Companies like Google and Apple have been criticized for keeping profits overseas. But the biggest brands have bigger incentives to do so than other companies. | Reuters/Cathal McNaughton

America’s big tech firms are admired for their ingenuity — their products have improved our lives in myriad ways. But critics say they’ve also used that ingenuity to devise elaborate corporate structures that shift earnings to offshore tax havens. Apple and Microsoft have been pilloried before the U.S. Senate; the British Parliament has gone after Amazon and Google.

To be fair, aggressive tax strategies are the norm among U.S. multinationals, in part because our corporate tax rate of 35% is the highest in the world. But tech giants like Apple seem to have carried it further than most, contributing less to public coffers than other comparably sized U.S. corporations.

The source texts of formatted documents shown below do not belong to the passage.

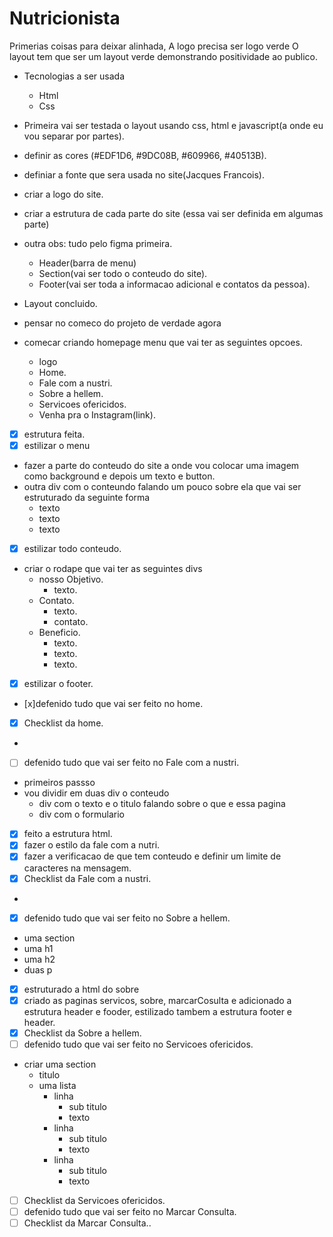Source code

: # Nutricionista
Primerias coisas para deixar alinhada,
A logo precisa ser logo verde
    O layout tem que ser um layout verde demonstrando positividade ao publico.

- Tecnologias a ser usada 
    - Html
    - Css
- Primeira vai ser testada o layout usando css, html e javascript(a onde eu vou separar por partes).

- definir as cores (#EDF1D6, #9DC08B, #609966, #40513B).
- definiar a fonte que sera usada no site(Jacques Francois).
- criar a logo do site.
- criar a estrutura de cada parte do site (essa vai ser definida em algumas parte)
- outra obs: tudo pelo figma primeira.
    - Header(barra de menu)
    - Section(vai ser todo o conteudo do site).
    - Footer(vai ser toda a informacao adicional e contatos da pessoa).
- Layout concluido.
- pensar no comeco do projeto de verdade agora
- comecar criando homepage menu que vai ter as seguintes opcoes.
    - logo 
    - Home.
    - Fale com a nustri.
    - Sobre a hellem. 
    - Servicoes ofericidos.
    - Venha pra o Instagram(link).
- [x] estrutura feita.
- [x] estilizar o menu
- fazer a parte do conteudo do site a onde vou colocar uma imagem como background e depois um texto e button.
- outra div com o conteundo falando um pouco sobre ela que vai ser estruturado da seguinte forma
    - texto
    - texto
    - texto
- [x] estilizar todo conteudo.
- criar o rodape que vai ter as seguintes divs 
    - nosso Objetivo.
        - texto.
    - Contato.
        - texto.
        - contato.
    - Beneficio.
        - texto. 
        - texto.
        - texto.
- [x] estilizar o footer. 
- [x]defenido tudo que vai ser feito no home.
- [x] Checklist da home.
-
- [ ] defenido tudo que vai ser feito no  Fale com a nustri.
- primeiros passso
- vou dividir em duas div o conteudo
    - div com o texto e o titulo falando sobre o que e essa pagina
    - div com o formulario
- [x] feito a estrutura html.
- [x] fazer o estilo da fale com a nutri.
- [x] fazer a verificacao de que tem conteudo e definir um limite de caracteres na mensagem.
- [x] Checklist da Fale com a nustri.
-  
- [x] defenido tudo que vai ser feito no  Sobre a hellem.
- uma section 
- uma h1
- uma h2
- duas p
- [x] estruturado a html do sobre
- [x] criado as paginas servicos, sobre, marcarCosulta e adicionado a estrutura header e fooder, estilizado tambem a estrutura footer e header.
- [x] Checklist da Sobre a hellem.
- [ ] defenido tudo que vai ser feito no  Servicoes ofericidos.
- criar uma section 
    - titulo
    - uma lista
        - linha
            - sub titulo
            - texto
        - linha
            - sub titulo
            - texto
        - linha
            - sub titulo
            - texto
- [ ] Checklist da Servicoes ofericidos.
- [ ] defenido tudo que vai ser feito no  Marcar Consulta.
- [ ] Checklist da Marcar Consulta..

“There’s a lot of evidence that this is going on,” says Stanford Graduate School of Business professor Lisa De Simone. But there’s been surprisingly little analysis of how income shifting works. “Why are some companies doing it and others aren’t? How do they choose an optimal structure? What are the tradeoffs?”

For answers, she and Richard Sansing of the Tuck School of Business at Dartmouth modeled the decision problem facing a U.S. multinational. In their new paper, they find that a company’s ability to shift income depends on the type of assets it has. In particular, De Simone says, knowledge-based firms with global brands are at a distinct advantage under existing tax rules.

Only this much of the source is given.